The scheduler rehydrates pending envelopes on host start: any twin with desiredSync.X.ac == 202 and av >= desiredVersion is re-armed. Stale envelopes (av < desiredVersion) are skipped — the next desired write reseeds them.

Backoff schedule

new BackoffSchedule(
initial: TimeSpan.FromSeconds(5), // delay before first retry
max: TimeSpan.FromMinutes(2), // cap on any single delay
factor: 2.0, // each retry × factor
jitter: 0.2); // ±20% randomization

Retry n (1-indexed) waits roughly initial × factor^(n-1), capped at max, multiplied by a random factor in [1-jitter, 1+jitter].

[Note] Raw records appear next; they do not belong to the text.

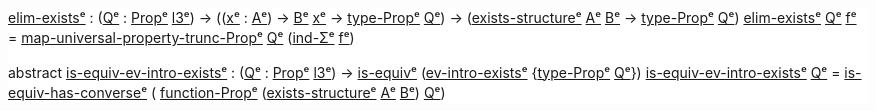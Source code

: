   <a id="6140" href="foundation.existential-quantification%25E1%25B5%2589.html#6140" class="Function">elim-existsᵉ</a> <a id="6153" class="Symbol">:</a>
    <a id="6159" class="Symbol">(</a><a id="6160" href="foundation.existential-quantification%25E1%25B5%2589.html#6160" class="Bound">Qᵉ</a> <a id="6163" class="Symbol">:</a> <a id="6165" href="foundation-core.propositions%25E1%25B5%2589.html#1181" class="Function">Propᵉ</a> <a id="6171" href="foundation.existential-quantification%25E1%25B5%2589.html#5927" class="Bound">l3ᵉ</a><a id="6174" class="Symbol">)</a> <a id="6176" class="Symbol">→</a>
    <a id="6182" class="Symbol">((</a><a id="6184" href="foundation.existential-quantification%25E1%25B5%2589.html#6184" class="Bound">xᵉ</a> <a id="6187" class="Symbol">:</a> <a id="6189" href="foundation.existential-quantification%25E1%25B5%2589.html#5941" class="Bound">Aᵉ</a><a id="6191" class="Symbol">)</a> <a id="6193" class="Symbol">→</a> <a id="6195" href="foundation.existential-quantification%25E1%25B5%2589.html#5956" class="Bound">Bᵉ</a> <a id="6198" href="foundation.existential-quantification%25E1%25B5%2589.html#6184" class="Bound">xᵉ</a> <a id="6201" class="Symbol">→</a> <a id="6203" href="foundation-core.propositions%25E1%25B5%2589.html#1288" class="Function">type-Propᵉ</a> <a id="6214" href="foundation.existential-quantification%25E1%25B5%2589.html#6160" class="Bound">Qᵉ</a><a id="6216" class="Symbol">)</a> <a id="6218" class="Symbol">→</a> <a id="6220" class="Symbol">(</a><a id="6221" href="foundation.existential-quantification%25E1%25B5%2589.html#3773" class="Function">exists-structureᵉ</a> <a id="6239" href="foundation.existential-quantification%25E1%25B5%2589.html#5941" class="Bound">Aᵉ</a> <a id="6242" href="foundation.existential-quantification%25E1%25B5%2589.html#5956" class="Bound">Bᵉ</a> <a id="6245" class="Symbol">→</a> <a id="6247" href="foundation-core.propositions%25E1%25B5%2589.html#1288" class="Function">type-Propᵉ</a> <a id="6258" href="foundation.existential-quantification%25E1%25B5%2589.html#6160" class="Bound">Qᵉ</a><a id="6260" class="Symbol">)</a>
  <a id="6264" href="foundation.existential-quantification%25E1%25B5%2589.html#6140" class="Function">elim-existsᵉ</a> <a id="6277" href="foundation.existential-quantification%25E1%25B5%2589.html#6277" class="Bound">Qᵉ</a> <a id="6280" href="foundation.existential-quantification%25E1%25B5%2589.html#6280" class="Bound">fᵉ</a> <a id="6283" class="Symbol">=</a> <a id="6285" href="foundation.propositional-truncations%25E1%25B5%2589.html#5725" class="Function">map-universal-property-trunc-Propᵉ</a> <a id="6320" href="foundation.existential-quantification%25E1%25B5%2589.html#6277" class="Bound">Qᵉ</a> <a id="6323" class="Symbol">(</a><a id="6324" href="foundation.dependent-pair-types%25E1%25B5%2589.html#880" class="Function">ind-Σᵉ</a> <a id="6331" href="foundation.existential-quantification%25E1%25B5%2589.html#6280" class="Bound">fᵉ</a><a id="6333" class="Symbol">)</a>

  <a id="6338" class="Keyword">abstract</a>
    <a id="6351" href="foundation.existential-quantification%25E1%25B5%2589.html#6351" class="Function">is-equiv-ev-intro-existsᵉ</a> <a id="6377" class="Symbol">:</a>
      <a id="6385" class="Symbol">(</a><a id="6386" href="foundation.existential-quantification%25E1%25B5%2589.html#6386" class="Bound">Qᵉ</a> <a id="6389" class="Symbol">:</a> <a id="6391" href="foundation-core.propositions%25E1%25B5%2589.html#1181" class="Function">Propᵉ</a> <a id="6397" href="foundation.existential-quantification%25E1%25B5%2589.html#5927" class="Bound">l3ᵉ</a><a id="6400" class="Symbol">)</a> <a id="6402" class="Symbol">→</a> <a id="6404" href="foundation-core.equivalences%25E1%25B5%2589.html#1553" class="Function">is-equivᵉ</a> <a id="6414" class="Symbol">(</a><a id="6415" href="foundation.existential-quantification%25E1%25B5%2589.html#5986" class="Function">ev-intro-existsᵉ</a> <a id="6432" class="Symbol">{</a><a id="6433" href="foundation-core.propositions%25E1%25B5%2589.html#1288" class="Function">type-Propᵉ</a> <a id="6444" href="foundation.existential-quantification%25E1%25B5%2589.html#6386" class="Bound">Qᵉ</a><a id="6446" class="Symbol">})</a>
    <a id="6453" href="foundation.existential-quantification%25E1%25B5%2589.html#6351" class="Function">is-equiv-ev-intro-existsᵉ</a> <a id="6479" href="foundation.existential-quantification%25E1%25B5%2589.html#6479" class="Bound">Qᵉ</a> <a id="6482" class="Symbol">=</a>
      <a id="6490" href="foundation.logical-equivalences%25E1%25B5%2589.html#5400" class="Function">is-equiv-has-converseᵉ</a>
        <a id="6521" class="Symbol">(</a> <a id="6523" href="foundation-core.propositions%25E1%25B5%2589.html#7998" class="Function">function-Propᵉ</a> <a id="6538" class="Symbol">(</a><a id="6539" href="foundation.existential-quantification%25E1%25B5%2589.html#3773" class="Function">exists-structureᵉ</a> <a id="6557" href="foundation.existential-quantification%25E1%25B5%2589.html#5941" class="Bound">Aᵉ</a> <a id="6560" href="foundation.existential-quantification%25E1%25B5%2589.html#5956" class="Bound">Bᵉ</a><a id="6562" class="Symbol">)</a> <a id="6564" href="foundation.existential-quantification%25E1%25B5%2589.html#6479" class="Bound">Qᵉ</a><a id="6566" class="Symbol">)</a>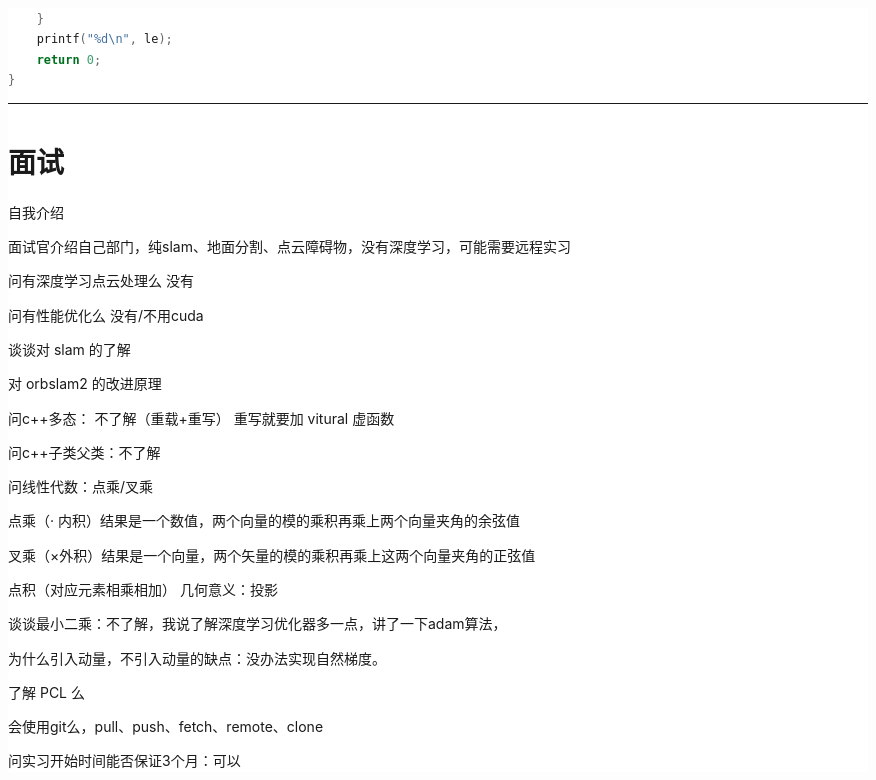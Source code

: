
 ```c++
    }
    printf("%d\n", le);
    return 0;
}
```







----

# 面试

自我介绍

面试官介绍自己部门，纯slam、地面分割、点云障碍物，没有深度学习，可能需要远程实习

问有深度学习点云处理么    没有

问有性能优化么                    没有/不用cuda



谈谈对 slam 的了解

对 orbslam2 的改进原理



问c++多态： 不了解（重载+重写） 重写就要加 vitural 虚函数

问c++子类父类：不了解



问线性代数：点乘/叉乘

点乘（· 内积）结果是一个数值，两个向量的模的乘积再乘上两个向量夹角的余弦值

叉乘（×外积）结果是一个向量，两个矢量的模的乘积再乘上这两个向量夹角的正弦值



点积（对应元素相乘相加） 几何意义：投影





谈谈最小二乘：不了解，我说了解深度学习优化器多一点，讲了一下adam算法，

为什么引入动量，不引入动量的缺点：没办法实现自然梯度。



了解 PCL 么

会使用git么，pull、push、fetch、remote、clone





问实习开始时间能否保证3个月：可以
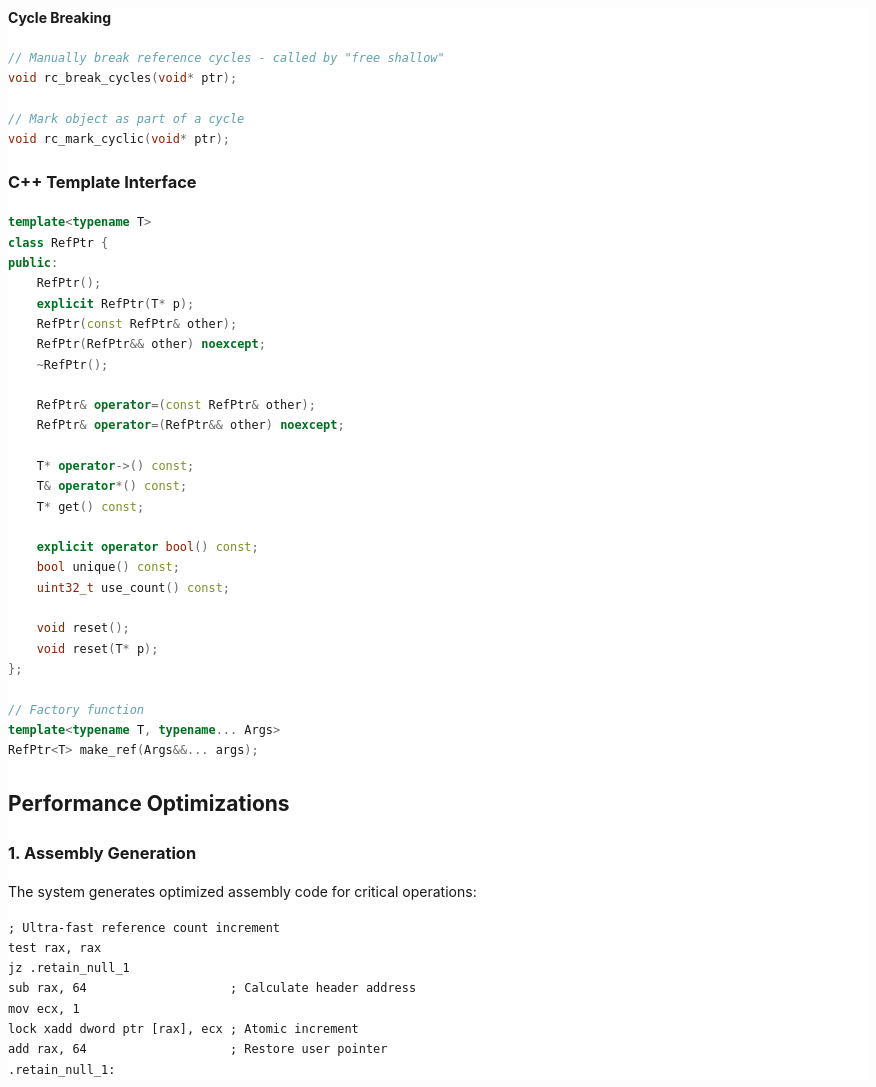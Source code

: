 #### Cycle Breaking
```c
// Manually break reference cycles - called by "free shallow"
void rc_break_cycles(void* ptr);

// Mark object as part of a cycle
void rc_mark_cyclic(void* ptr);
```

### C++ Template Interface

```cpp
template<typename T>
class RefPtr {
public:
    RefPtr();
    explicit RefPtr(T* p);
    RefPtr(const RefPtr& other);
    RefPtr(RefPtr&& other) noexcept;
    ~RefPtr();
    
    RefPtr& operator=(const RefPtr& other);
    RefPtr& operator=(RefPtr&& other) noexcept;
    
    T* operator->() const;
    T& operator*() const;
    T* get() const;
    
    explicit operator bool() const;
    bool unique() const;
    uint32_t use_count() const;
    
    void reset();
    void reset(T* p);
};

// Factory function
template<typename T, typename... Args>
RefPtr<T> make_ref(Args&&... args);
```

## Performance Optimizations

### 1. Assembly Generation

The system generates optimized assembly code for critical operations:

```assembly
; Ultra-fast reference count increment
test rax, rax
jz .retain_null_1
sub rax, 64                    ; Calculate header address
mov ecx, 1
lock xadd dword ptr [rax], ecx ; Atomic increment
add rax, 64                    ; Restore user pointer
.retain_null_1:
```
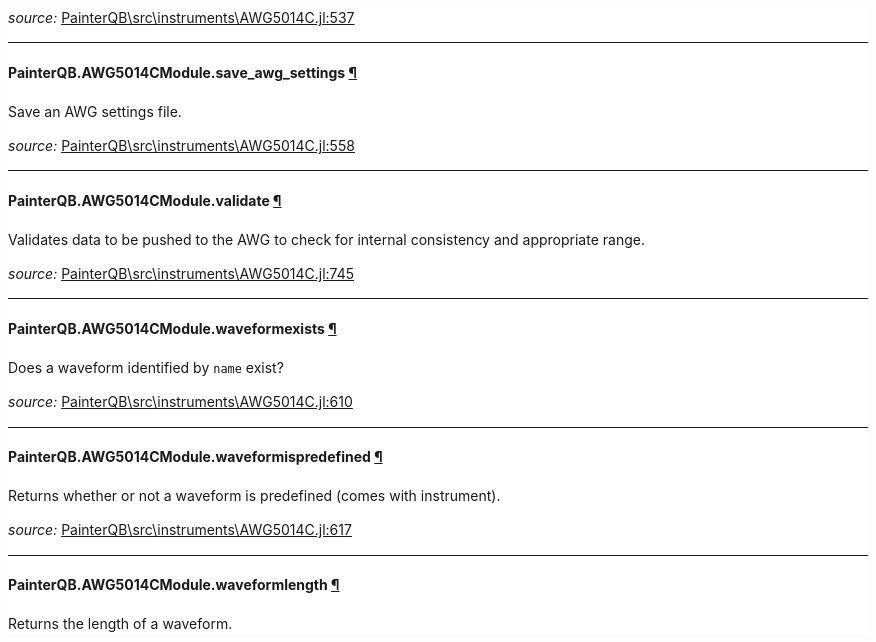 *source:*
[PainterQB\src\instruments\AWG5014C.jl:537](https://github.com/ajkeller34/PainterQB.jl/tree/180ac247894f4bc6fc3d116db9044f49f6fdd84c/src\instruments\AWG5014C.jl#L537)

---

<a id="function__save_awg_settings.1" class="lexicon_definition"></a>
#### PainterQB.AWG5014CModule.save_awg_settings [¶](#function__save_awg_settings.1)
Save an AWG settings file.

*source:*
[PainterQB\src\instruments\AWG5014C.jl:558](https://github.com/ajkeller34/PainterQB.jl/tree/180ac247894f4bc6fc3d116db9044f49f6fdd84c/src\instruments\AWG5014C.jl#L558)

---

<a id="function__validate.1" class="lexicon_definition"></a>
#### PainterQB.AWG5014CModule.validate [¶](#function__validate.1)
Validates data to be pushed to the AWG to check for internal consistency
and appropriate range.

*source:*
[PainterQB\src\instruments\AWG5014C.jl:745](https://github.com/ajkeller34/PainterQB.jl/tree/180ac247894f4bc6fc3d116db9044f49f6fdd84c/src\instruments\AWG5014C.jl#L745)

---

<a id="function__waveformexists.1" class="lexicon_definition"></a>
#### PainterQB.AWG5014CModule.waveformexists [¶](#function__waveformexists.1)
Does a waveform identified by `name` exist?

*source:*
[PainterQB\src\instruments\AWG5014C.jl:610](https://github.com/ajkeller34/PainterQB.jl/tree/180ac247894f4bc6fc3d116db9044f49f6fdd84c/src\instruments\AWG5014C.jl#L610)

---

<a id="function__waveformispredefined.1" class="lexicon_definition"></a>
#### PainterQB.AWG5014CModule.waveformispredefined [¶](#function__waveformispredefined.1)
Returns whether or not a waveform is predefined (comes with instrument).

*source:*
[PainterQB\src\instruments\AWG5014C.jl:617](https://github.com/ajkeller34/PainterQB.jl/tree/180ac247894f4bc6fc3d116db9044f49f6fdd84c/src\instruments\AWG5014C.jl#L617)

---

<a id="function__waveformlength.1" class="lexicon_definition"></a>
#### PainterQB.AWG5014CModule.waveformlength [¶](#function__waveformlength.1)
Returns the length of a waveform.
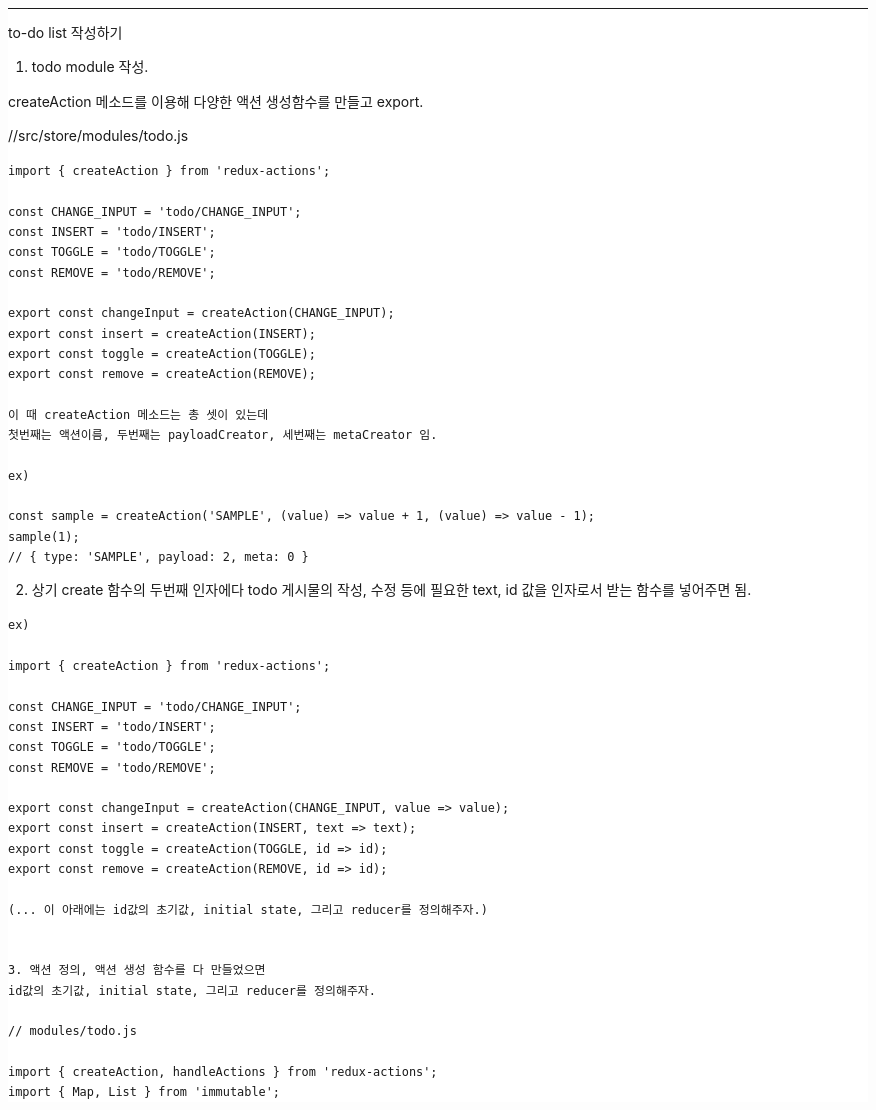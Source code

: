 

  ------------------------


  to-do list 작성하기


  1. todo module 작성.

  createAction 메소드를 이용해 다양한 액션 생성함수를 만들고 export.

  //src/store/modules/todo.js

    import { createAction } from 'redux-actions';

    const CHANGE_INPUT = 'todo/CHANGE_INPUT';
    const INSERT = 'todo/INSERT';
    const TOGGLE = 'todo/TOGGLE';
    const REMOVE = 'todo/REMOVE';

    export const changeInput = createAction(CHANGE_INPUT);
    export const insert = createAction(INSERT);
    export const toggle = createAction(TOGGLE);
    export const remove = createAction(REMOVE);

    이 때 createAction 메소드는 총 셋이 있는데
    첫번째는 액션이름, 두번째는 payloadCreator, 세번째는 metaCreator 임.

    ex)

    const sample = createAction('SAMPLE', (value) => value + 1, (value) => value - 1);
    sample(1);
    // { type: 'SAMPLE', payload: 2, meta: 0 }


  2. 상기 create 함수의 두번째 인자에다 todo 게시물의 작성, 수정 등에 필요한 text, id 값을 인자로서 받는 함수를 넣어주면 됨.

    ex)

    import { createAction } from 'redux-actions';

    const CHANGE_INPUT = 'todo/CHANGE_INPUT';
    const INSERT = 'todo/INSERT';
    const TOGGLE = 'todo/TOGGLE';
    const REMOVE = 'todo/REMOVE';

    export const changeInput = createAction(CHANGE_INPUT, value => value);
    export const insert = createAction(INSERT, text => text);
    export const toggle = createAction(TOGGLE, id => id);
    export const remove = createAction(REMOVE, id => id); 

    (... 이 아래에는 id값의 초기값, initial state, 그리고 reducer를 정의해주자.)


    3. 액션 정의, 액션 생성 함수를 다 만들었으면 
    id값의 초기값, initial state, 그리고 reducer를 정의해주자.

    // modules/todo.js

    import { createAction, handleActions } from 'redux-actions';
    import { Map, List } from 'immutable';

BackoffSchedule.Default is a sensible starting point: 5s → 2min, factor 2, 20% jitter.

Observability

Metrics on the BeaconTower.ProviderSdk.Convergence meter:

MetricTypeTags
convergence.attempts.totalCounterpath
convergence.outcome.totalCounteroutcomeconverged, rejected, timeout, error_terminal, superseded, stopped
convergence.duration_msHistogramoutcome

The meter is registered automatically when you use the BeaconTower service defaults.

Example — Enode

The reference BeaconTower.EnodeProvider example uses this pattern for chargingMode:

builder.Services.AddConvergencePolicy(b => b
.ForPath("chargingMode")
.ConvergesWhen((desired, reported) =>
desired is JsonValue dv
&& reported is JsonValue rv
&& dv.GetValue<string>() == rv.GetValue<string>())
.Backoff(new BackoffSchedule(
TimeSpan.FromSeconds(10),
TimeSpan.FromMinutes(2),
factor: 2.0,
jitter: 0.2))
.Timeout(TimeSpan.FromMinutes(5))
.OnRejected(ConvergenceOutcome.Fail)
.OnError(ConvergenceOutcome.Retry)
.Done());

The Enode HTTP client throws UpstreamRejectedException for 4xx (e.g. "already charging" → 409 → desiredSync.chargingMode.ac = 409, ad: "...") and lets HttpRequestException bubble for 5xx so the SDK retries.

Limitations

  • The current scheduler keeps in-flight state in memory plus the persisted desiredSync envelope. Distributed (multi-instance) coordination is out of scope — the broadcast subscriber pattern from twin-management already ensures a single instance handles delivery; convergence runs on that instance only.
  • Rehydration on startup is a single-page scan of twins with non-null desiredSync. Large fleets (tens of thousands of in-flight envelopes) will benefit from a partial JSONB index — file an issue if this becomes a bottleneck.
  • Cross-property dependencies (e.g. "wait for mode to converge before retrying power") are not modelled; each policy is independent.